More Than 1,000 Hold Rally to Protest Pope's Upcoming Visit to Greece

Waving Greek flags and wooden crosses, more than 1,000 demonstrators protested on Wednesday against an upcoming visit to Greece by Pope John Paul II.

With chants of "pope out, hands off Orthodoxy," the demonstrators including monks, priests and members of fringe religious groups demanded that the pope not be officially received by Greece's Orthodox Church.

John Paul is slated to visit Greece on May 4-5 at the start of a five-day tour of biblical sites that also includes Syria and Malta.

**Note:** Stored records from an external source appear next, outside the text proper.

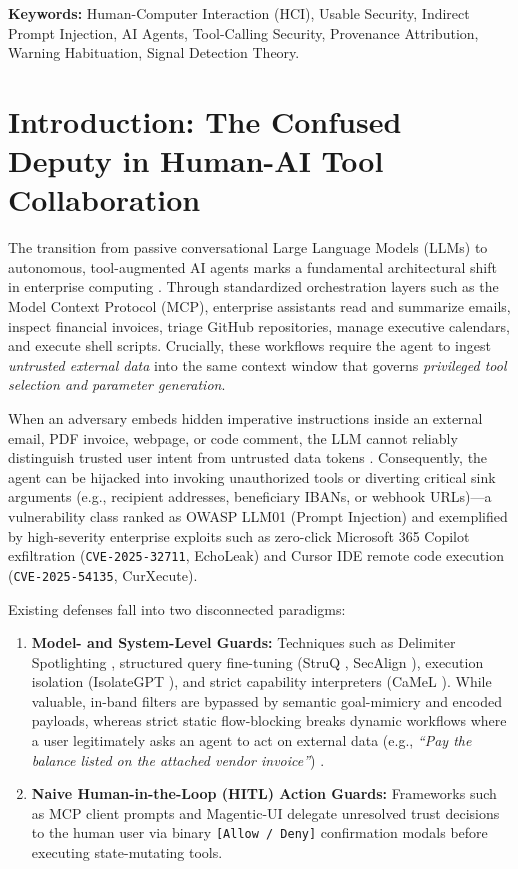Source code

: \documentclass[10pt,twocolumn,letterpaper]{article}
\begin{document}
\noindent\textbf{Keywords:} Human-Computer Interaction (HCI), Usable Security, Indirect Prompt Injection, AI Agents, Tool-Calling Security, Provenance Attribution, Warning Habituation, Signal Detection Theory.

\section{Introduction: The Confused Deputy in Human-AI Tool Collaboration}

The transition from passive conversational Large Language Models (LLMs) to autonomous, tool-augmented AI agents marks a fundamental architectural shift in enterprise computing \cite{greshake2023not, debenedetti2024agentdojo, zhan2024injecagent}. Through standardized orchestration layers such as the Model Context Protocol (MCP), enterprise assistants read and summarize emails, inspect financial invoices, triage GitHub repositories, manage executive calendars, and execute shell scripts. Crucially, these workflows require the agent to ingest \emph{untrusted external data} into the same context window that governs \emph{privileged tool selection and parameter generation}.

When an adversary embeds hidden imperative instructions inside an external email, PDF invoice, webpage, or code comment, the LLM cannot reliably distinguish trusted user intent from untrusted data tokens \cite{zverev2024can}. Consequently, the agent can be hijacked into invoking unauthorized tools or diverting critical sink arguments (e.g., recipient addresses, beneficiary IBANs, or webhook URLs)---a vulnerability class ranked as OWASP LLM01 (Prompt Injection) and exemplified by high-severity enterprise exploits such as zero-click Microsoft 365 Copilot exfiltration (\texttt{CVE-2025-32711}, EchoLeak) and Cursor IDE remote code execution (\texttt{CVE-2025-54135}, CurXecute).

Existing defenses fall into two disconnected paradigms:
\begin{enumerate}
    \item \textbf{Model- and System-Level Guards:} Techniques such as Delimiter Spotlighting \cite{hines2024spotlighting}, structured query fine-tuning (StruQ \cite{chen2024struq}, SecAlign \cite{chen2025secalign}), execution isolation (IsolateGPT \cite{wu2025isolategpt}), and strict capability interpreters (CaMeL \cite{debenedetti2025camel}). While valuable, in-band filters are bypassed by semantic goal-mimicry and encoded payloads, whereas strict static flow-blocking breaks dynamic workflows where a user legitimately asks an agent to act on external data (e.g., \emph{``Pay the balance listed on the attached vendor invoice''}) \cite{debenedetti2025camel}.
    \item \textbf{Naive Human-in-the-Loop (HITL) Action Guards:} Frameworks such as MCP client prompts and Magentic-UI \cite{magenticui2025} delegate unresolved trust decisions to the human user via binary \texttt{[Allow / Deny]} confirmation modals before executing state-mutating tools.
\end{enumerate}
\end{document}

Church leader Archbishop Christodoulos has made repeated appeals for calm during the papal visit, the first time a pope has traveled to Greece in 1,291 years.

Ultra-religious groups, furious at the church's decision to invite the pope, have promised to stage street demonstrations during the visit of the 80-year-old pope.

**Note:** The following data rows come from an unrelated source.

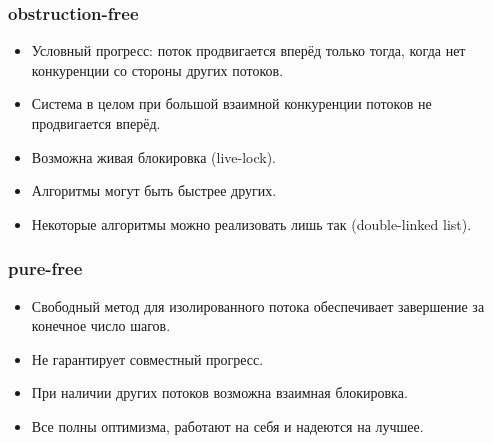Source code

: \documentclass[aspectratio=169, pdf, 8pt, unicode]{beamer}
\begin{document}
\begin{frame}[fragile]
\frametitle{obstruction-free}
\begin{itemize}
    \item Условный прогресс: поток продвигается вперёд только тогда, когда нет конкуренции со стороны других потоков.
    \item Система в целом при большой взаимной конкуренции потоков не продвигается вперёд.
    \item Возможна живая блокировка (live-lock).
    \item Алгоритмы могут быть быстрее других.
    \item Некоторые алгоритмы можно реализовать лишь так (double-linked list).
\end{itemize}
\end{frame}

\begin{frame}[fragile]
\frametitle{pure-free}
\begin{itemize}
    \item Свободный метод для изолированного потока обеспечивает завершение за конечное число шагов.
    \item Не гарантирует совместный прогресс.
    \item При наличии других потоков возможна взаимная блокировка.
    \item Все полны оптимизма, работают на себя и надеются на лучшее.
\end{itemize}
\end{frame}
\end{document}
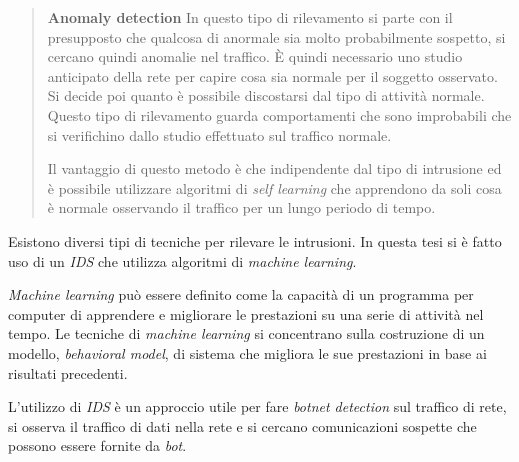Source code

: \documentclass[../main.tex]{subfiles}
\begin{document}
\begin{verse}
				\textbf{Anomaly detection} In questo tipo di rilevamento si parte con il presupposto che qualcosa di anormale sia molto probabilmente sospetto, si cercano quindi anomalie nel traffico. È quindi necessario uno studio anticipato della rete per capire cosa sia normale per il soggetto osservato. Si decide poi quanto è possibile discostarsi dal tipo di attività normale. Questo tipo di rilevamento guarda comportamenti che sono improbabili che si verifichino dallo studio effettuato sul traffico normale.  

				Il vantaggio di questo metodo è che indipendente dal tipo di intrusione ed è possibile utilizzare algoritmi di \textit{self learning} che apprendono da soli cosa è normale osservando il traffico per un lungo periodo di tempo.
\end{verse}



Esistono diversi tipi di tecniche per rilevare le intrusioni. In questa tesi si è fatto uso di un \textit{IDS} che utilizza algoritmi di \textit{machine learning}.

\textit{Machine learning} può essere definito come la capacità di un programma per computer di apprendere e migliorare le prestazioni su una serie di attività nel tempo. Le tecniche di \textit{machine learning} si concentrano sulla costruzione di un modello, \textit{behavioral model}, di sistema che migliora le sue prestazioni in base ai risultati precedenti. \newline


L'utilizzo di \textit{IDS} è un approccio utile per fare \textit{botnet detection} sul traffico di rete, si osserva il traffico di dati nella rete e si cercano comunicazioni sospette che possono essere fornite da \textit{bot}. \newline
\end{document}
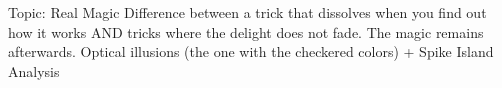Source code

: Topic: Real Magic
		Difference between a trick that dissolves when you find out how it works AND tricks where the delight does not fade.
		The magic remains afterwards. Optical illusions (the one with the checkered colors) + Spike Island Analysis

"This demonstration is taking place because we are determinedly opposed to the visit of the pope to our Orthodox Greece," said Father Maximos, one of the organizers.

Many Greek clergy see themselves as the caretakers of the "true" Christianity and accuse the Catholic church of trying to extend its influence eastward.

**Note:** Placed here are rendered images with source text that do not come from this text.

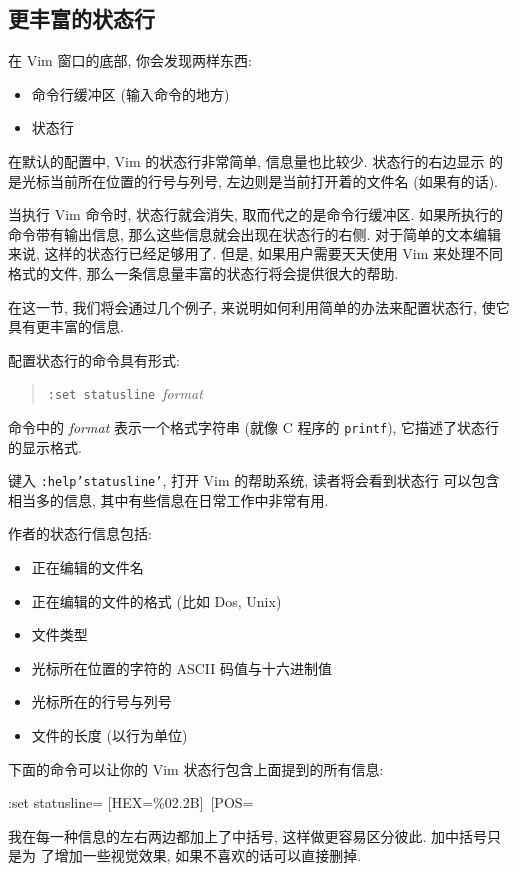 \begin{warning}
\section{更丰富的状态行}
\label{sec:a_more_informative_status_line}
在 Vim 窗口的底部, 你会发现两样东西:
\begin{itemize}
    \item 命令行缓冲区 (输入命令的地方)
    \item 状态行
\end{itemize}
在默认的配置中, Vim 的状态行非常简单, 信息量也比较少. 状态行的右边显示
的是光标当前所在位置的行号与列号, 左边则是当前打开着的文件名 (如果有的话).

当执行 Vim 命令时, 状态行就会消失, 取而代之的是命令行缓冲区. 如果所执行的
命令带有输出信息, 那么这些信息就会出现在状态行的右侧.
对于简单的文本编辑来说, 这样的状态行已经足够用了. 但是, 如果用户需要天天使用
Vim 来处理不同格式的文件, 那么一条信息量丰富的状态行将会提供很大的帮助.

在这一节, 我们将会通过几个例子, 来说明如何利用简单的办法来配置状态行, 使它
具有更丰富的信息.

配置状态行的命令具有形式:
\begin{quotation}
\texttt{:set statusline}\ \textit{format}
\end{quotation}
命令中的 \textit{format} 表示一个格式字符串 (就像 C 程序的 \texttt{printf}),
它描述了状态行的显示格式.

键入 \texttt{:help'statusline'}, 打开 Vim 的帮助系统, 读者将会看到状态行
可以包含相当多的信息, 其中有些信息在日常工作中非常有用.

作者的状态行信息包括:
\begin{itemize}
    \item 正在编辑的文件名
    \item 正在编辑的文件的格式 (比如 Dos, Unix)
    \item 文件类型
    \item 光标所在位置的字符的 ASCII 码值与十六进制值
    \item 光标所在的行号与列号
    \item 文件的长度 (以行为单位)
\end{itemize}
下面的命令可以让你的 Vim 状态行包含上面提到的所有信息:
\begin{vimcmd}
:set statusline=%
 [HEX=\%02.2B]\ [POS=%
\end{vimcmd}
我在每一种信息的左右两边都加上了中括号, 这样做更容易区分彼此. 加中括号只是为
了增加一些视觉效果, 如果不喜欢的话可以直接删掉.


\end{warning}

The Orthodox split with the Vatican more than 1,000 years ago in dispute over papal authority and have accused the Vatican of perceived injustices dating as far back as the 1204 sacking of Constantinople by crusaders. The city, now Istanbul, was then the seat of the Orthodox Byzantine empire.

Many protesters clutched copies of the New Testament and signs reading "Out with the two-horned monster, the pope."